In 2007, Hutchinson Telecommunications International Limited, a Hong Kong entity (HTIL) sold its stake in another Cayman entity, which indirectly through a string of subsidiaries, held shares of Hutchinson Essar Limited, an Indian company (HEL) to Vodafone International Holdings B.V., a Netherlands entity (VIHBV) for a consideration of USD 11.1 Billion. HTIL earned capital gains on the sale. The Indian revenue authorities considered that acquisition of stake in HEL by VIHBV was liable for tax deduction at source under Section 195 of the Income Tax Act, 1961. Since VIHBV failed to withhold Indian taxes on payments made to the selling Hutch entity, a demand was raised on VIHBV under Section 201(1)(1A) / 220(2) for non-deduction of tax.
The Indian Supreme Court Decision
On January 20, 2012, the Supreme Court of India1 discharged VIHBV of the tax liability imposed on it by the Income Tax Department of the Plaintiff. The Supreme Court held that sale of share in question to Vodafone did not amount to transfer of a capital asset within the meaning of Section 2(14) of the Income Tax Act. The Apex Court not only quashed the demand of INR 120 billion by way of capital gains tax but also directed refund of INR 25 billion deposited by the Vodafone in terms of the interim order dated November 26, 2010 along with interest at 4% p.a. within two months.
The Indian Retrospective Tax Legislation
Post the above judgment, the Indian Parliament passed the Finance Act 2012, which provided inter alia for the insertion of two explanations in Section 9(1)(i) of the Income Tax Act (2012 Amendment). The first explanation clarified the meaning of the term “through”, stating that “For the removal of doubts, it is hereby clarified that the expression ‘through’ shall mean and include and shall be deemed to have always meant and included ‘by means of’, ‘in accordance of’ or ‘by reason of’.” The second explanation clarified that “an asset or a capital asset being any share or interest in a company or entity registered or incorporated outside India shall be deemed to be and shall always be deemed to have been situated in India, if the share or interest derives, directly or indirectly, its value substantially from the assets located in India”.
The 2012 Amendment also clarified that the term “transfer” includes and shall be deemed to have always included disposing of or parting with an asset or any interest therein, or creating any interest in any asset in any manner whatsoever, directly or indirectly, absolutely or conditionally, voluntarily or involuntarily, by way of an agreement (whether entered into in India or outside India) or otherwise, notwithstanding that such transfer of rights had been characterized as being effected or dependent upon or flowing from the transfer of a share or shares of a company registered or incorporated outside India.

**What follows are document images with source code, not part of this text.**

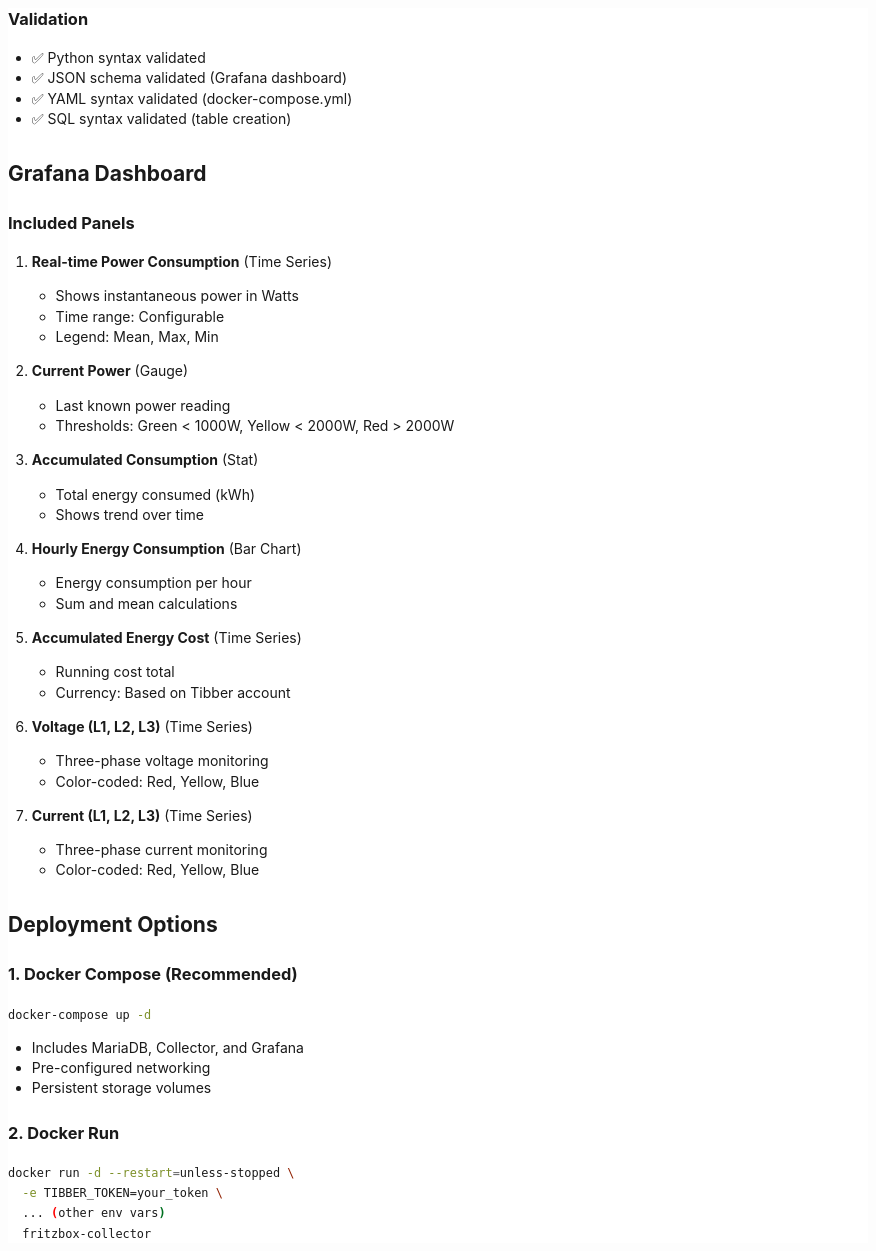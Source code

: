 ### Validation
- ✅ Python syntax validated
- ✅ JSON schema validated (Grafana dashboard)
- ✅ YAML syntax validated (docker-compose.yml)
- ✅ SQL syntax validated (table creation)

## Grafana Dashboard

### Included Panels
1. **Real-time Power Consumption** (Time Series)
   - Shows instantaneous power in Watts
   - Time range: Configurable
   - Legend: Mean, Max, Min

2. **Current Power** (Gauge)
   - Last known power reading
   - Thresholds: Green < 1000W, Yellow < 2000W, Red > 2000W

3. **Accumulated Consumption** (Stat)
   - Total energy consumed (kWh)
   - Shows trend over time

4. **Hourly Energy Consumption** (Bar Chart)
   - Energy consumption per hour
   - Sum and mean calculations

5. **Accumulated Energy Cost** (Time Series)
   - Running cost total
   - Currency: Based on Tibber account

6. **Voltage (L1, L2, L3)** (Time Series)
   - Three-phase voltage monitoring
   - Color-coded: Red, Yellow, Blue

7. **Current (L1, L2, L3)** (Time Series)
   - Three-phase current monitoring
   - Color-coded: Red, Yellow, Blue

## Deployment Options

### 1. Docker Compose (Recommended)
```bash
docker-compose up -d
```
- Includes MariaDB, Collector, and Grafana
- Pre-configured networking
- Persistent storage volumes

### 2. Docker Run
```bash
docker run -d --restart=unless-stopped \
  -e TIBBER_TOKEN=your_token \
  ... (other env vars)
  fritzbox-collector
```
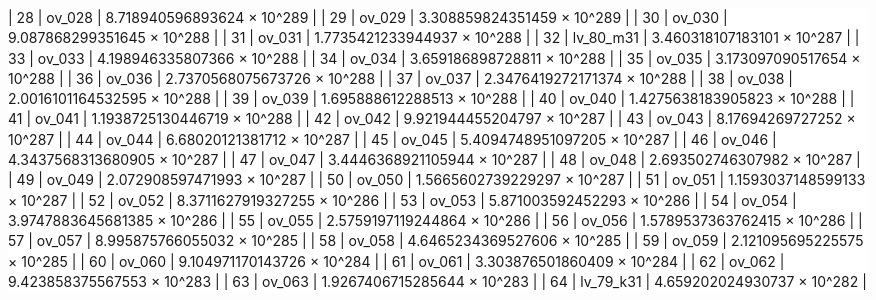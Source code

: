 | 28 | ov_028 | 8.718940596893624 × 10^289 |
| 29 | ov_029 | 3.308859824351459 × 10^289 |
| 30 | ov_030 | 9.087868299351645 × 10^288 |
| 31 | ov_031 | 1.7735421233944937 × 10^288 |
| 32 | lv_80_m31 | 3.460318107183101 × 10^287 |
| 33 | ov_033 | 4.198946335807366 × 10^288 |
| 34 | ov_034 | 3.659186898728811 × 10^288 |
| 35 | ov_035 | 3.173097090517654 × 10^288 |
| 36 | ov_036 | 2.7370568075673726 × 10^288 |
| 37 | ov_037 | 2.3476419272171374 × 10^288 |
| 38 | ov_038 | 2.0016101164532595 × 10^288 |
| 39 | ov_039 | 1.695888612288513 × 10^288 |
| 40 | ov_040 | 1.4275638183905823 × 10^288 |
| 41 | ov_041 | 1.1938725130446719 × 10^288 |
| 42 | ov_042 | 9.921944455204797 × 10^287 |
| 43 | ov_043 | 8.17694269727252 × 10^287 |
| 44 | ov_044 | 6.68020121381712 × 10^287 |
| 45 | ov_045 | 5.4094748951097205 × 10^287 |
| 46 | ov_046 | 4.3437568313680905 × 10^287 |
| 47 | ov_047 | 3.4446368921105944 × 10^287 |
| 48 | ov_048 | 2.693502746307982 × 10^287 |
| 49 | ov_049 | 2.072908597471993 × 10^287 |
| 50 | ov_050 | 1.5665602739229297 × 10^287 |
| 51 | ov_051 | 1.1593037148599133 × 10^287 |
| 52 | ov_052 | 8.3711627919327255 × 10^286 |
| 53 | ov_053 | 5.871003592452293 × 10^286 |
| 54 | ov_054 | 3.9747883645681385 × 10^286 |
| 55 | ov_055 | 2.5759197119244864 × 10^286 |
| 56 | ov_056 | 1.5789537363762415 × 10^286 |
| 57 | ov_057 | 8.995875766055032 × 10^285 |
| 58 | ov_058 | 4.6465234369527606 × 10^285 |
| 59 | ov_059 | 2.121095695225575 × 10^285 |
| 60 | ov_060 | 9.104971170143726 × 10^284 |
| 61 | ov_061 | 3.303876501860409 × 10^284 |
| 62 | ov_062 | 9.423858375567553 × 10^283 |
| 63 | ov_063 | 1.9267406715285644 × 10^283 |
| 64 | lv_79_k31 | 4.659202024930737 × 10^282 |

The Arbitration Claim under India-Netherlands BIT
Aggrieved by the imposition of tax by way of retrospective amendment of the Indian tax legislation, VIHBV invoked arbitration under the India – Netherlands BIT through a notice of dispute dated April 17, 2012. On February 20, 2014 India stated that “disputes relating wholly or mainly to taxation are excluded from the scope of the India – Netherlands BIT. On April 17, 2014, VIHBV issued a notice of arbitration to India as required under the India-Netherlands BIT.
On January 24, 2017, Vodafone Group Plc., a United Kingdom entity and the parent company of VIHBV, initiated arbitration against India under the India-United Kingdom BIT, challenging the retrospective amendment by India of its tax legislations.

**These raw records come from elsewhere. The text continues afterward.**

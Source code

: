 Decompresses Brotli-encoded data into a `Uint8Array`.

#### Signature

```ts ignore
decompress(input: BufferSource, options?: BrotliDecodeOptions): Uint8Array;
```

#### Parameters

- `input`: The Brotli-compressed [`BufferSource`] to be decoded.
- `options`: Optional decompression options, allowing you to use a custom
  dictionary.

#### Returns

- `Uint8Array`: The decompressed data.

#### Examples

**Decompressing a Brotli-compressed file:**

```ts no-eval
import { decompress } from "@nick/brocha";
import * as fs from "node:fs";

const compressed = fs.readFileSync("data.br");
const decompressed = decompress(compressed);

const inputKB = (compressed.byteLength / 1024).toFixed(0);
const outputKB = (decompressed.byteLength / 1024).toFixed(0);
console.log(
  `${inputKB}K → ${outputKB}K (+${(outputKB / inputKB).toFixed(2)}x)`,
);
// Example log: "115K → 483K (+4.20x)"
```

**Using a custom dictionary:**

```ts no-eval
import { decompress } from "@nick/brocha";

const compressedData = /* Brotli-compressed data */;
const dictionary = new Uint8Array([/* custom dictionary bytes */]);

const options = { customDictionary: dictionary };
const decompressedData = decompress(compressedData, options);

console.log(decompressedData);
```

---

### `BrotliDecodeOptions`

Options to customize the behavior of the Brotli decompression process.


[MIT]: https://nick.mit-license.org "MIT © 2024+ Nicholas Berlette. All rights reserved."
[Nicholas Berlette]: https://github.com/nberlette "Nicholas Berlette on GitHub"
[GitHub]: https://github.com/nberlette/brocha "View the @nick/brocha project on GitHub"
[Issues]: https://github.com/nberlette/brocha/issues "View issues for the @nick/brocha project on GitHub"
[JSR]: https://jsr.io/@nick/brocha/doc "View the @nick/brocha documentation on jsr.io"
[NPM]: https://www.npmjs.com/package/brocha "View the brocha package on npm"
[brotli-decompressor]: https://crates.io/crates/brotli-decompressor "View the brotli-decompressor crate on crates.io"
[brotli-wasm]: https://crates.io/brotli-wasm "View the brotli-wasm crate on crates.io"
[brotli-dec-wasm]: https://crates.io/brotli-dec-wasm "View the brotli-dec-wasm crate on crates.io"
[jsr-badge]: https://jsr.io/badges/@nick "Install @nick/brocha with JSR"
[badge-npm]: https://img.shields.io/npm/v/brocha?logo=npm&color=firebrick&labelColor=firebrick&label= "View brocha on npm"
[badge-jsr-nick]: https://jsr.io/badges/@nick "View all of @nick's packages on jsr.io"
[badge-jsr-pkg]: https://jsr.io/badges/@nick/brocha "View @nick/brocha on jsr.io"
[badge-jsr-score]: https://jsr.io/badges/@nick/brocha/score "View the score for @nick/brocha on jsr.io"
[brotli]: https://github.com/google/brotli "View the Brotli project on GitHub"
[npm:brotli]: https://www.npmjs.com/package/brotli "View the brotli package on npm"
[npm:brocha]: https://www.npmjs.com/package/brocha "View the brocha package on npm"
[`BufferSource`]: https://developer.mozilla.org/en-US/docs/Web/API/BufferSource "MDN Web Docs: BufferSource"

Government of India (GOI) filed a suit before its national courts seeking anti-arbitration injunction to restrain Vodafone Plc from continuing arbitration proceedings under the India-UK BIT. On August 22, 2017, the Court passed an ex-parte interim order restraining the Defendants from initiating or continuing arbitration proceedings under the India-UK BIT. Please see our coverage on the aforesaid decision here. However, in its final judgment on May 7, 2018, the Delhi High Court vacated the stay and dismissed the suit against Union of India. Please see our coverage on the aforesaid decisions here.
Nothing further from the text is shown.